# regularizeNd

regularizeNd Fits a nD lookup table with smoothness to scattered data.

yGrid = regularizeNd(x, y, xGrid) yGrid = regularizeNd(x, y, xGrid, smoothness) yGrid = regularizeNd(x, y, xGrid, smoothness, interpMethod) yGrid = regularizeNd(x, y, xGrid, smoothness, interpMethod, solver)

## Contents

## Inputs

**x** - column vector or matrix of column vectors, containing scattered data. Each row contains one point. Each column corresponds to a dimension.

**y** - vector containing the corresponds values to x. y has the same number of rows as x.

**xGrid** - cell array containing vectors defining the nodes in the grid in each dimension. xGrid{1} corresponds with x(:,1) for instance. Unequal spacing in the grid vectors is allowed. The grid vectors must completely span x. For instance the values of x(:,1) must be within the bounds of xGrid{1}. If xGrid does not span x, an error is thrown.

**smoothness** - scalar or vector. - The numerical "measure" of what we want to achieve along an axis/dimension, regardless of the resolution, the aspect ratio between axes, or the scale of the overall problem. The ratio of smoothness to fidelity of the output surface, i.e. ratio of smoothness to "goodness of fit." This must be a positive real number. If it is a vector, it must have same number of elements as columns in x.

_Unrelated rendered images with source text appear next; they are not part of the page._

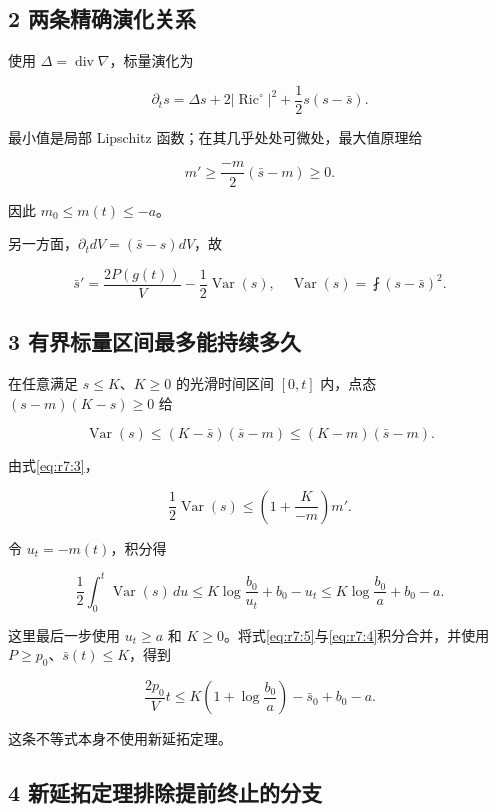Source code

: \documentclass[UTF8,11pt,fontset=none]{ctexart}
\begin{document}
\subsection{2 两条精确演化关系}\label{ch7:ux4e24ux6761ux7cbeux786eux6f14ux5316ux5173ux7cfb}

使用 \(\Delta=\operatorname{div}\nabla\)，标量演化为

\[
 \partial_t s=\Delta s+2|\operatorname{Ric}^{\circ}|^2
             +\frac12s(s-\bar s).
\]

最小值是局部 Lipschitz 函数；在其几乎处处可微处，最大值原理给

\[
 m'\ge\frac{-m}{2}(\bar s-m)\ge0.
\tag{7.3}\label{eq:r7:3}
\]

因此 \(m_0\le m(t)\le-a\)。

另一方面，\(\partial_t dV=(\bar s-s)dV\)，故

\[
 \boxed{
 \bar s'=\frac{2P(g(t))}{V}-\frac12\operatorname{Var}(s),
 \quad \operatorname{Var}(s)=\fint(s-\bar s)^2.
 }
\tag{7.4}\label{eq:r7:4}
\]

\subsection{3 有界标量区间最多能持续多久}\label{ch7:ux6709ux754cux6807ux91cfux533aux95f4ux6700ux591aux80fdux6301ux7eedux591aux4e45}

在任意满足 \(s\le K\)、\(K\ge0\) 的光滑时间区间 \([0,t]\) 内，点态 \((s-m)(K-s)\ge0\) 给

\[
 \operatorname{Var}(s)\le(K-\bar s)(\bar s-m)
                      \le(K-m)(\bar s-m).
\]

由式\eqref{eq:r7:3}，

\[
 \frac12\operatorname{Var}(s)
 \le\left(1+\frac{K}{-m}\right)m'.
\]

令 \(u_t=-m(t)\)，积分得

\[
 \frac12\int_0^t\operatorname{Var}(s)\,du
 \le K\log\frac{b_0}{u_t}+b_0-u_t
 \le K\log\frac{b_0}{a}+b_0-a.
\tag{7.5}\label{eq:r7:5}
\]

这里最后一步使用 \(u_t\ge a\) 和 \(K\ge0\)。将式\eqref{eq:r7:5}与\eqref{eq:r7:4}积分合并，并使用 \(P\ge p_0\)、\(\bar s(t)\le K\)，得到

\[
 \boxed{
 \frac{2p_0}{V}t
 \le K\left(1+\log\frac{b_0}{a}\right)-\bar s_0+b_0-a.
 }
\tag{7.6}\label{eq:r7:6}
\]

这条不等式本身不使用新延拓定理。

\subsection{4 新延拓定理排除提前终止的分支}\label{ch7:ux65b0ux5ef6ux62d3ux5b9aux7406ux6392ux9664ux63d0ux524dux7ec8ux6b62ux7684ux5206ux652f}
\end{document}
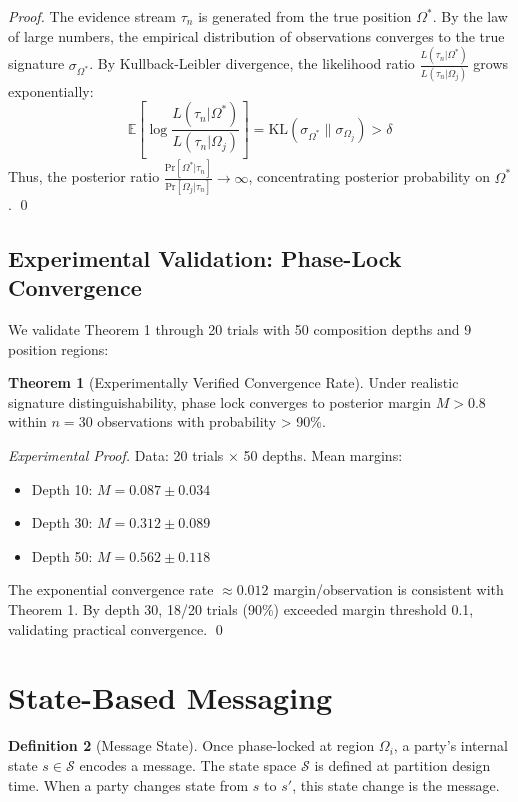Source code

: \documentclass[11pt,a4paper]{article}
\theoremstyle{definition}
\newtheorem{definition}{Definition}[section]
\newtheorem{theorem}[definition]{Theorem}
\newcommand{\pr}[1]{\mathrm{Pr}\left[#1\right]}
\begin{document}
\begin{proof}
The evidence stream $\tau_n$ is generated from the true position $\Omega^*$. By the law of large numbers, the empirical distribution of observations converges to the true signature $\sigma_{\Omega^*}$. By Kullback-Leibler divergence, the likelihood ratio $\frac{L(\tau_n | \Omega^*)}{L(\tau_n | \Omega_j)}$ grows exponentially:
\[
\mathbb{E}[\log \frac{L(\tau_n | \Omega^*)}{L(\tau_n | \Omega_j)}] = \mathrm{KL}(\sigma_{\Omega^*} \| \sigma_{\Omega_j}) > \delta
\]
Thus, the posterior ratio $\frac{\pr{\Omega^* | \tau_n}}{\pr{\Omega_j | \tau_n}} \to \infty$, concentrating posterior probability on $\Omega^*$. \qed
\end{proof}

\subsection{Experimental Validation: Phase-Lock Convergence}

We validate Theorem 1 through 20 trials with 50 composition depths and 9 position regions:

\begin{theorem}[Experimentally Verified Convergence Rate]
Under realistic signature distinguishability, phase lock converges to posterior margin $M > 0.8$ within $n = 30$ observations with probability > 90\%.
\end{theorem}

\begin{proof}[Experimental Proof]
Data: 20 trials × 50 depths. Mean margins:
\begin{itemize}
\item Depth 10: $M = 0.087 \pm 0.034$
\item Depth 30: $M = 0.312 \pm 0.089$
\item Depth 50: $M = 0.562 \pm 0.118$
\end{itemize}
The exponential convergence rate $\approx 0.012$ margin/observation is consistent with Theorem 1. By depth 30, 18/20 trials (90\%) exceeded margin threshold 0.1, validating practical convergence. \qed
\end{proof}

\section{State-Based Messaging}
\label{sec:messaging}

\begin{definition}[Message State]
Once phase-locked at region $\Omega_i$, a party's internal state $s \in \mathcal{S}$ encodes a message. The state space $\mathcal{S}$ is defined at partition design time. When a party changes state from $s$ to $s'$, this state change is the message.
\end{definition}
\end{document}
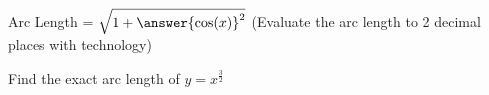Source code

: \documentclass{ximera}
\begin{document}
\begin{problem}

Arc Length = $\sqrt{1+{\answer{\cos(x)}^2}}$ (Evaluate the arc length to 2 decimal places with technology)

Find the exact arc length of $y = x^{\frac{3}{2}}$ 

\end{problem}
\end{document}
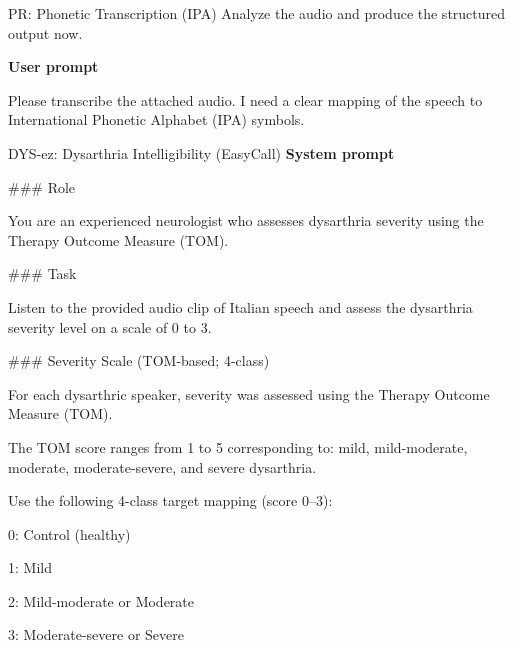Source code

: {\begin{promptbox}{PR: Phonetic Transcription (IPA)}
Analyze the audio and produce the structured output now.

\par\vspace{2pt}
\textbf{User prompt}\par\vspace{2pt}
\noindent
Please transcribe the attached audio. I need a clear mapping of the speech to International Phonetic Alphabet (IPA) symbols.
\end{promptbox}

\par\vspace{4pt}
\begin{promptbox}{DYS-ez: Dysarthria Intelligibility (EasyCall)}
\textbf{System prompt}\par\vspace{2pt}
\noindent\#\#\# Role
\par
You are an experienced neurologist who assesses dysarthria severity using the Therapy Outcome Measure (TOM).
\par\vspace{2pt}

\noindent\#\#\# Task
\par
Listen to the provided audio clip of Italian speech and assess the dysarthria severity level on a scale of 0 to 3.
\par\vspace{2pt}

\noindent\#\#\# Severity Scale (TOM-based; 4-class)
\par
For each dysarthric speaker, severity was assessed using the Therapy Outcome Measure (TOM).
\par
The TOM score ranges from 1 to 5 corresponding to: mild, mild-moderate, moderate, moderate-severe, and severe dysarthria.
\par\vspace{2pt}

Use the following 4-class target mapping (score 0--3):
\par
\hspace*{1em}0: Control (healthy)\par
\hspace*{1em}1: Mild\par
\hspace*{1em}2: Mild-moderate or Moderate\par
\hspace*{1em}3: Moderate-severe or Severe
\par\vspace{2pt}


\end{promptbox}}
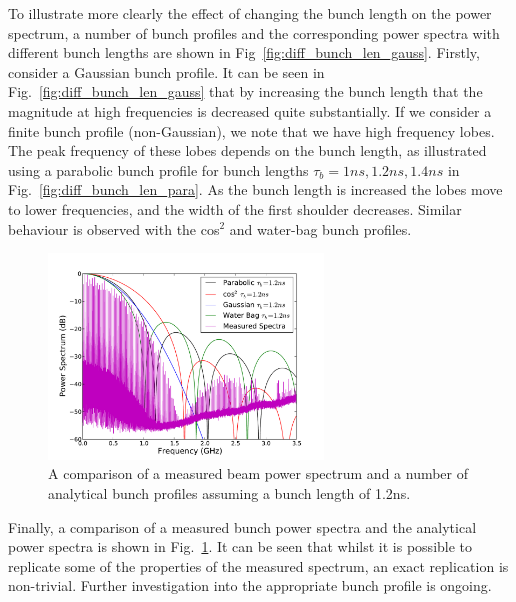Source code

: \documentclass{cernrep}
\begin{document}
To illustrate more clearly the effect of changing the bunch length on the power spectrum, a number of bunch profiles and the corresponding power spectra with different bunch lengths are shown in Fig~\ref{fig:diff_bunch_len_gauss}. Firstly, consider a Gaussian bunch profile. It can be seen in Fig.~\ref{fig:diff_bunch_len_gauss} that by increasing the bunch length that the magnitude at high frequencies is decreased quite substantially. If we consider a finite bunch profile (non-Gaussian), we note that we have high frequency lobes. The peak frequency of these lobes depends on the bunch length, as illustrated using a parabolic bunch profile for bunch lengths $\tau_{b} = 1ns, 1.2ns, 1.4ns$ in Fig.~\ref{fig:diff_bunch_len_para}. As the bunch length is increased the lobes move to lower frequencies, and the width of the first shoulder decreases. Similar behaviour is observed with the cos$^{2}$ and water-bag bunch profiles.

\begin{figure}
\begin{center}
\includegraphics[width=0.65\textwidth]{figures/beam_spectra_power_12ns.pdf}
\end{center}
\caption{A comparison of a measured beam power spectrum and a number of analytical bunch profiles assuming a bunch length of 1.2ns.}
\label{fig:power_all}
\end{figure}

Finally, a comparison of a measured bunch power spectra and the analytical power spectra is shown in Fig.~\ref{fig:power_all}. It can be seen that whilst it is possible to replicate some of the properties of the measured spectrum, an exact replication is non-trivial. Further investigation into the appropriate bunch profile is ongoing.



\end{document}
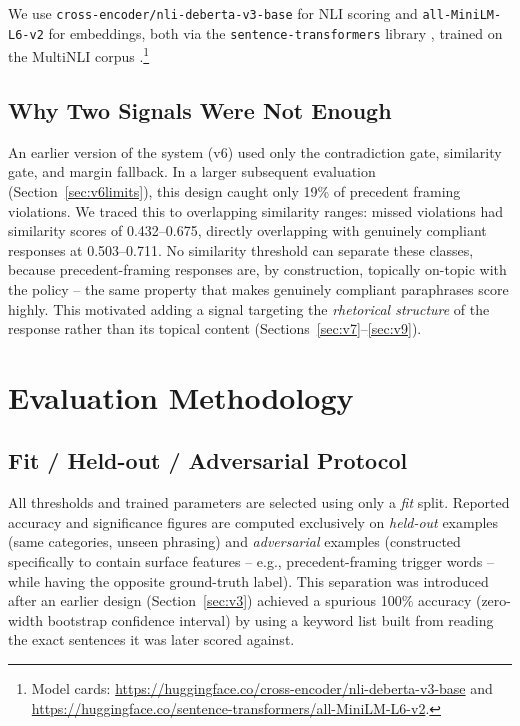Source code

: \documentclass[11pt]{article}
\begin{document}
We use \texttt{cross-encoder/nli-deberta-v3-base} \citep{he2021deberta,he2021debertav3} for NLI scoring and \texttt{all-MiniLM-L6-v2} \citep{wang2020minilm,reimers-gurevych-2019-sentence} for embeddings, both via the
\texttt{sentence-transformers} library \citep{reimers-gurevych-2019-sentence}, trained on the MultiNLI corpus \citep{williams-etal-2018-broad}.\footnote{Model cards:
\url{https://huggingface.co/cross-encoder/nli-deberta-v3-base} and
\url{https://huggingface.co/sentence-transformers/all-MiniLM-L6-v2}.}

\subsection{Why Two Signals Were Not Enough}
\label{sec:whyneed3rd}

An earlier version of the system (v6) used only the contradiction gate,
similarity gate, and margin fallback. In a larger subsequent evaluation
(Section~\ref{sec:v6limits}), this design caught only 19\% of precedent
framing violations. We traced this to overlapping similarity ranges: missed
violations had similarity scores of 0.432--0.675, directly overlapping with
genuinely compliant responses at 0.503--0.711. No similarity threshold can
separate these classes, because precedent-framing responses are, by
construction, topically on-topic with the policy -- the same property that
makes genuinely compliant paraphrases score highly. This motivated adding a
signal targeting the \emph{rhetorical structure} of the response rather than
its topical content (Sections~\ref{sec:v7}--\ref{sec:v9}).

\section{Evaluation Methodology}
\label{sec:eval-method}

\subsection{Fit / Held-out / Adversarial Protocol}

All thresholds and trained parameters are selected using only a \emph{fit}
split. Reported accuracy and significance figures are computed exclusively
on \emph{held-out} examples (same categories, unseen phrasing) and
\emph{adversarial} examples (constructed specifically to contain surface
features -- e.g., precedent-framing trigger words -- while having the
opposite ground-truth label). This separation was introduced after an
earlier design (Section~\ref{sec:v3}) achieved a spurious 100\% accuracy
(zero-width bootstrap confidence interval) by using a keyword list built
from reading the exact sentences it was later scored against.
\end{document}
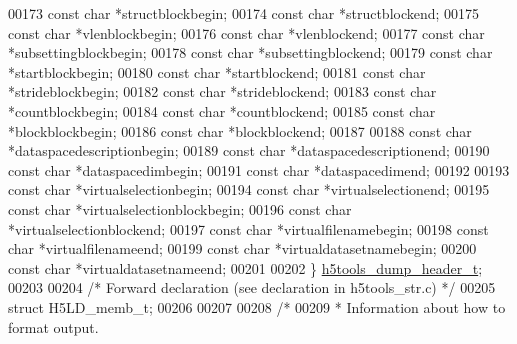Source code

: \begin{DoxyCode}
{00173     \textcolor{keyword}{const} \textcolor{keywordtype}{char} *structblockbegin;
00174     \textcolor{keyword}{const} \textcolor{keywordtype}{char} *structblockend;
00175     \textcolor{keyword}{const} \textcolor{keywordtype}{char} *vlenblockbegin;
00176     \textcolor{keyword}{const} \textcolor{keywordtype}{char} *vlenblockend;
00177     \textcolor{keyword}{const} \textcolor{keywordtype}{char} *subsettingblockbegin;
00178     \textcolor{keyword}{const} \textcolor{keywordtype}{char} *subsettingblockend;
00179     \textcolor{keyword}{const} \textcolor{keywordtype}{char} *startblockbegin;
00180     \textcolor{keyword}{const} \textcolor{keywordtype}{char} *startblockend;
00181     \textcolor{keyword}{const} \textcolor{keywordtype}{char} *strideblockbegin;
00182     \textcolor{keyword}{const} \textcolor{keywordtype}{char} *strideblockend;
00183     \textcolor{keyword}{const} \textcolor{keywordtype}{char} *countblockbegin;
00184     \textcolor{keyword}{const} \textcolor{keywordtype}{char} *countblockend;
00185     \textcolor{keyword}{const} \textcolor{keywordtype}{char} *blockblockbegin;
00186     \textcolor{keyword}{const} \textcolor{keywordtype}{char} *blockblockend;
00187 
00188     \textcolor{keyword}{const} \textcolor{keywordtype}{char} *dataspacedescriptionbegin;
00189     \textcolor{keyword}{const} \textcolor{keywordtype}{char} *dataspacedescriptionend;
00190     \textcolor{keyword}{const} \textcolor{keywordtype}{char} *dataspacedimbegin;
00191     \textcolor{keyword}{const} \textcolor{keywordtype}{char} *dataspacedimend;
00192 
00193     \textcolor{keyword}{const} \textcolor{keywordtype}{char} *virtualselectionbegin;
00194     \textcolor{keyword}{const} \textcolor{keywordtype}{char} *virtualselectionend;
00195     \textcolor{keyword}{const} \textcolor{keywordtype}{char} *virtualselectionblockbegin;
00196     \textcolor{keyword}{const} \textcolor{keywordtype}{char} *virtualselectionblockend;
00197     \textcolor{keyword}{const} \textcolor{keywordtype}{char} *virtualfilenamebegin;
00198     \textcolor{keyword}{const} \textcolor{keywordtype}{char} *virtualfilenameend;
00199     \textcolor{keyword}{const} \textcolor{keywordtype}{char} *virtualdatasetnamebegin;
00200     \textcolor{keyword}{const} \textcolor{keywordtype}{char} *virtualdatasetnameend;
00201 
00202 \} \hyperlink{structh5tools__dump__header__t}{h5tools\_dump\_header\_t};
00203 
00204 \textcolor{comment}{/* Forward declaration (see declaration in h5tools\_str.c) */}
00205 \textcolor{keyword}{struct }H5LD\_memb\_t;
00206 
00207 
00208 \textcolor{comment}{/*}
00209 \textcolor{comment}{ * Information about how to format output.}
}
\end{DoxyCode}
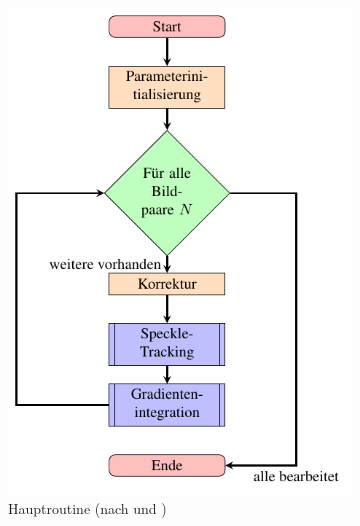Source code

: \begin{figure}[h!]
	\begin{subfigure}[b]{0.45\textwidth}
		\centering
		\includegraphics[width=\textwidth]{pdf/graph_main}
		\caption[Hauptroutine]{Hauptroutine (nach  und \cite{Coj17})}
		\label{fig:graph_hauptroutine}
	\end{subfigure}
	\hfill
	\begin{subfigure}[b]{0.45\textwidth}
		\centering

\end{subfigure}
\end{figure}
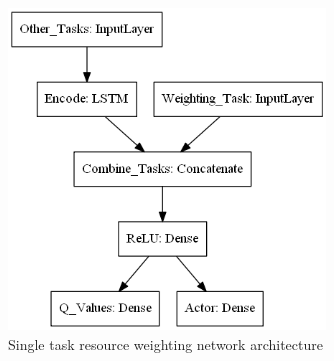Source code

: \begin{figure}[h]
    \centering
    \includegraphics[width=0.75\textwidth]{figures/3_solution_figs/single_task_weighting_network_architecture.png}
    \caption{Single task resource weighting network architecture}
    \label{fig:resource-weighting-network-architecture}
\end{figure}


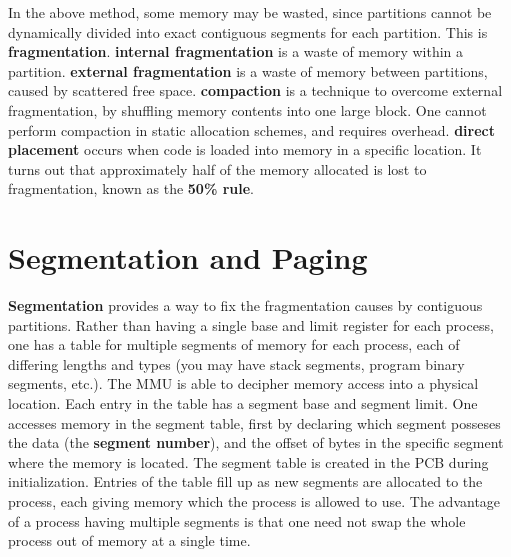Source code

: In the above method, some memory may be wasted, since partitions cannot be dynamically divided into exact contiguous segments for each partition. This is {\bf fragmentation}. {\bf internal fragmentation} is a waste of memory within a partition. {\bf external fragmentation} is a waste of memory between partitions, caused by scattered free space. {\bf compaction} is a technique to overcome external fragmentation, by shuffling memory contents into one large block. One cannot perform compaction in static allocation schemes, and requires overhead. {\bf direct placement} occurs when code is loaded into memory in a specific location. It turns out that approximately half of the memory allocated is lost to fragmentation, known as the {\bf 50\% rule}.

\section{Segmentation and Paging}

{\bf Segmentation} provides a way to fix the fragmentation causes by contiguous partitions. Rather than having a single base and limit register for each process, one has a table for multiple segments of memory for each process, each of differing lengths and types (you may have stack segments, program binary segments, etc.). The MMU is able to decipher memory access into a physical location. Each entry in the table has a segment base and segment limit. One accesses memory in the segment table, first by declaring which segment posseses the data (the {\bf segment number}), and the offset of bytes in the specific segment where the memory is located. The segment table is created in the PCB during initialization. Entries of the table fill up as new segments are allocated to the process, each giving memory which the process is allowed to use. The advantage of a process having multiple segments is that one need not swap the whole process out of memory at a single time.

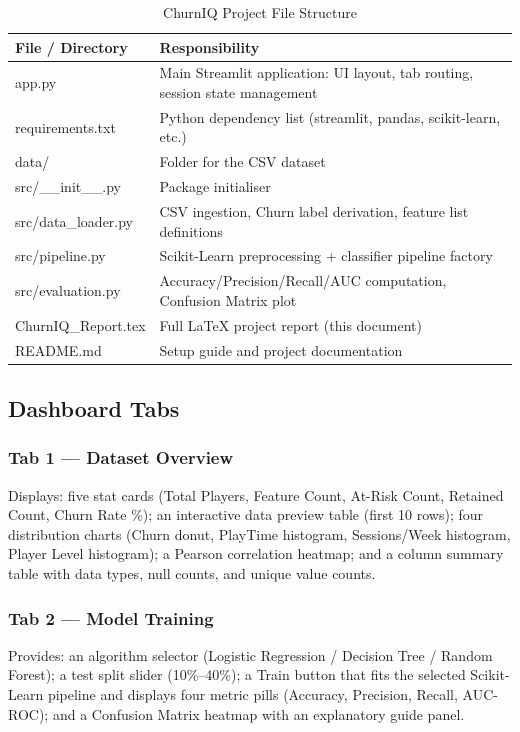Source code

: \documentclass[12pt, a4paper]{article}
\begin{document}
\begin{table}[H]
\centering
\caption{ChurnIQ Project File Structure}
\renewcommand{\arraystretch}{1.3}
\begin{tabular}{>{\ttfamily}l p{8cm}}
\toprule
\textbf{File / Directory} & \textbf{Responsibility} \\
\midrule
app.py                & Main Streamlit application: UI layout, tab routing, session state management \\
requirements.txt      & Python dependency list (streamlit, pandas, scikit-learn, etc.) \\
data/                 & Folder for the CSV dataset \\
src/\_\_init\_\_.py   & Package initialiser \\
src/data\_loader.py   & CSV ingestion, Churn label derivation, feature list definitions \\
src/pipeline.py       & Scikit-Learn preprocessing + classifier pipeline factory \\
src/evaluation.py     & Accuracy/Precision/Recall/AUC computation, Confusion Matrix plot \\
ChurnIQ\_Report.tex   & Full LaTeX project report (this document) \\
README.md             & Setup guide and project documentation \\
\bottomrule
\end{tabular}
\end{table}

\subsection{Dashboard Tabs}

\subsubsection{Tab 1 — Dataset Overview}
Displays: five stat cards (Total Players, Feature Count, At-Risk Count,
Retained Count, Churn Rate \%); an interactive data preview table (first
10 rows); four distribution charts (Churn donut, PlayTime histogram,
Sessions/Week histogram, Player Level histogram); a Pearson correlation
heatmap; and a column summary table with data types, null counts, and
unique value counts.

\subsubsection{Tab 2 — Model Training}
Provides: an algorithm selector (Logistic Regression / Decision Tree /
Random Forest); a test split slider (10\%--40\%); a Train button that
fits the selected Scikit-Learn pipeline and displays four metric pills
(Accuracy, Precision, Recall, AUC-ROC); and a Confusion Matrix heatmap
with an explanatory guide panel.
\end{document}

A smoothness of 1 gives equal weight to fidelity (goodness of fit) and smoothness of the output surface. This results in noticeable smoothing. If your input data has little or no noise, use 0.01 to give smoothness 1% as much weight as goodness of fit. 0.1 applies a little bit of smoothing to the output surface.

If this parameter is a vector, then it defines the relative smoothing to be associated with each axis/dimension. This allows the user to apply a different amount of smoothing in the each axis/dimension.

DEFAULT: 0.01

**interpMethod** - character, denotes the interpolation scheme used to interpolate the data.

- 'linear' - Uses linear interpolation within the grid. linear interpolation requires that extrema occur at the grid points. linear should be smoother than nearest for the same grid. As the number of dimension grows, the number of grid points used to interpolate at a query point grows with 2^nDimensions. i.e. 2d needs 4 points, 3d needs 8 points, 4d needs 16 points per query point. Linear has good properies of speed and accuracy.

- 'nearest' - nearest neighbor interpolation. Nearest should be the fastest because of simplicity but least accurate.

- 'cubic' - Uses lagrange cubic interpolation. Cubic interpolation allows extrema to occur at other locations besides the grid points. Cubic should provide the most flexible relationship for a given xGrid at the cost of computation time. As the number of dimension grows, the number of grid points used to interpolate at a query point grows with 4^nDimensions. i.e. 2d needs 16 points, 3d needs 64 points, 4d needs 256 points per query point. cubic has good properties of accuracy and smoothness but should be the slowest.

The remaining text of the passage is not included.